**Task prompt**:
What is needed is an exact copy of every record below.
------
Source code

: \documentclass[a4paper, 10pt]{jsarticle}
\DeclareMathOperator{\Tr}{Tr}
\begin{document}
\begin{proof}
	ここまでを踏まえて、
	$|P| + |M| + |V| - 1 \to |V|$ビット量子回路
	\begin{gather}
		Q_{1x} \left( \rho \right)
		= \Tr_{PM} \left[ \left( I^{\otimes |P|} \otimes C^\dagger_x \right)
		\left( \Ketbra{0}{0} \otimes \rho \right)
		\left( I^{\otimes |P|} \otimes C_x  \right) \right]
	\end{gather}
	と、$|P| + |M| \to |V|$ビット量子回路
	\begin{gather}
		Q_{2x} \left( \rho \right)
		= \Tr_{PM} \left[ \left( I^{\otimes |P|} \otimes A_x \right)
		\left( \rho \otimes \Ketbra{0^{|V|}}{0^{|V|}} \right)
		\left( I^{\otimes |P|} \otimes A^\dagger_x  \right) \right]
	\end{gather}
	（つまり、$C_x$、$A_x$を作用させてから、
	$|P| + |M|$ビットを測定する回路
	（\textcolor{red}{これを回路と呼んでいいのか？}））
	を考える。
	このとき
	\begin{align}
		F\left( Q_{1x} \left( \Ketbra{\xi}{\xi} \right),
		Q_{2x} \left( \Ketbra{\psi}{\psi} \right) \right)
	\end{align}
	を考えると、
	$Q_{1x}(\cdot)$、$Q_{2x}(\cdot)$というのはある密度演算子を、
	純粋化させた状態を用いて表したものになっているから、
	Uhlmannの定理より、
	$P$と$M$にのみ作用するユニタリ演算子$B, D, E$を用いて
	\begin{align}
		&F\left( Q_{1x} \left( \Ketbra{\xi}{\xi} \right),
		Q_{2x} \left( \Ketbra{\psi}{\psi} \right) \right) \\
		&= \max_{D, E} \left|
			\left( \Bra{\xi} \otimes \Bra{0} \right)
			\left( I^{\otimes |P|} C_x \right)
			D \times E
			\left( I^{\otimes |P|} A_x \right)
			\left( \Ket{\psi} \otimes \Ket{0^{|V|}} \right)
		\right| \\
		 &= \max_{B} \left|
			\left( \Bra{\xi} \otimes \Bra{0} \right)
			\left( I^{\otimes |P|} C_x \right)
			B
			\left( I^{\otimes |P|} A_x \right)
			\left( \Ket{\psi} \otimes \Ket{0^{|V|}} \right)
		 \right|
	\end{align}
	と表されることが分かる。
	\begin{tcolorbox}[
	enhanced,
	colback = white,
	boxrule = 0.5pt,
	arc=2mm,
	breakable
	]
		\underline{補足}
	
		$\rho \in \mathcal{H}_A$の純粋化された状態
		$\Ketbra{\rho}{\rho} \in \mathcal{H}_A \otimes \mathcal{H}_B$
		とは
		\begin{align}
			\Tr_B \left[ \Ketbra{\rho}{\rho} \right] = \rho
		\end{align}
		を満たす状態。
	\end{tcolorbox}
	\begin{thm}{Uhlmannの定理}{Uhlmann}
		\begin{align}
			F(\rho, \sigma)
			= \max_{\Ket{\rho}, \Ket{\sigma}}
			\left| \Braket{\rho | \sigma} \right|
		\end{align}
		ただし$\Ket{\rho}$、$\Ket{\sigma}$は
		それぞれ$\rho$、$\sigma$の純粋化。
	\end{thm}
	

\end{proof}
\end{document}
------
**Solution below**:
Source code

: \documentclass[a4paper, 10pt]{jsarticle}
\DeclareMathOperator{\Tr}{Tr}
\begin{document}
\begin{proof}
	ここまでを踏まえて、
	$|P| + |M| + |V| - 1 \to |V|$ビット量子回路
	\begin{gather}
		Q_{1x} \left( \rho \right)
		= \Tr_{PM} \left[ \left( I^{\otimes |P|} \otimes C^\dagger_x \right)
		\left( \Ketbra{0}{0} \otimes \rho \right)
		\left( I^{\otimes |P|} \otimes C_x  \right) \right]
	\end{gather}
	と、$|P| + |M| \to |V|$ビット量子回路
	\begin{gather}
		Q_{2x} \left( \rho \right)
		= \Tr_{PM} \left[ \left( I^{\otimes |P|} \otimes A_x \right)
		\left( \rho \otimes \Ketbra{0^{|V|}}{0^{|V|}} \right)
		\left( I^{\otimes |P|} \otimes A^\dagger_x  \right) \right]
	\end{gather}
	（つまり、$C_x$、$A_x$を作用させてから、
	$|P| + |M|$ビットを測定する回路
	（\textcolor{red}{これを回路と呼んでいいのか？}））
	を考える。
	このとき
	\begin{align}
		F\left( Q_{1x} \left( \Ketbra{\xi}{\xi} \right),
		Q_{2x} \left( \Ketbra{\psi}{\psi} \right) \right)
	\end{align}
	を考えると、
	$Q_{1x}(\cdot)$、$Q_{2x}(\cdot)$というのはある密度演算子を、
	純粋化させた状態を用いて表したものになっているから、
	Uhlmannの定理より、
	$P$と$M$にのみ作用するユニタリ演算子$B, D, E$を用いて
	\begin{align}
		&F\left( Q_{1x} \left( \Ketbra{\xi}{\xi} \right),
		Q_{2x} \left( \Ketbra{\psi}{\psi} \right) \right) \\
		&= \max_{D, E} \left|
			\left( \Bra{\xi} \otimes \Bra{0} \right)
			\left( I^{\otimes |P|} C_x \right)
			D \times E
			\left( I^{\otimes |P|} A_x \right)
			\left( \Ket{\psi} \otimes \Ket{0^{|V|}} \right)
		\right| \\
		 &= \max_{B} \left|
			\left( \Bra{\xi} \otimes \Bra{0} \right)
			\left( I^{\otimes |P|} C_x \right)
			B
			\left( I^{\otimes |P|} A_x \right)
			\left( \Ket{\psi} \otimes \Ket{0^{|V|}} \right)
		 \right|
	\end{align}
	と表されることが分かる。
	\begin{tcolorbox}[
	enhanced,
	colback = white,
	boxrule = 0.5pt,
	arc=2mm,
	breakable
	]
		\underline{補足}
	
		$\rho \in \mathcal{H}_A$の純粋化された状態
		$\Ketbra{\rho}{\rho} \in \mathcal{H}_A \otimes \mathcal{H}_B$
		とは
		\begin{align}
			\Tr_B \left[ \Ketbra{\rho}{\rho} \right] = \rho
		\end{align}
		を満たす状態。
	\end{tcolorbox}
	\begin{thm}{Uhlmannの定理}{Uhlmann}
		\begin{align}
			F(\rho, \sigma)
			= \max_{\Ket{\rho}, \Ket{\sigma}}
			\left| \Braket{\rho | \sigma} \right|
		\end{align}
		ただし$\Ket{\rho}$、$\Ket{\sigma}$は
		それぞれ$\rho$、$\sigma$の純粋化。
	\end{thm}
	

\end{proof}
\end{document}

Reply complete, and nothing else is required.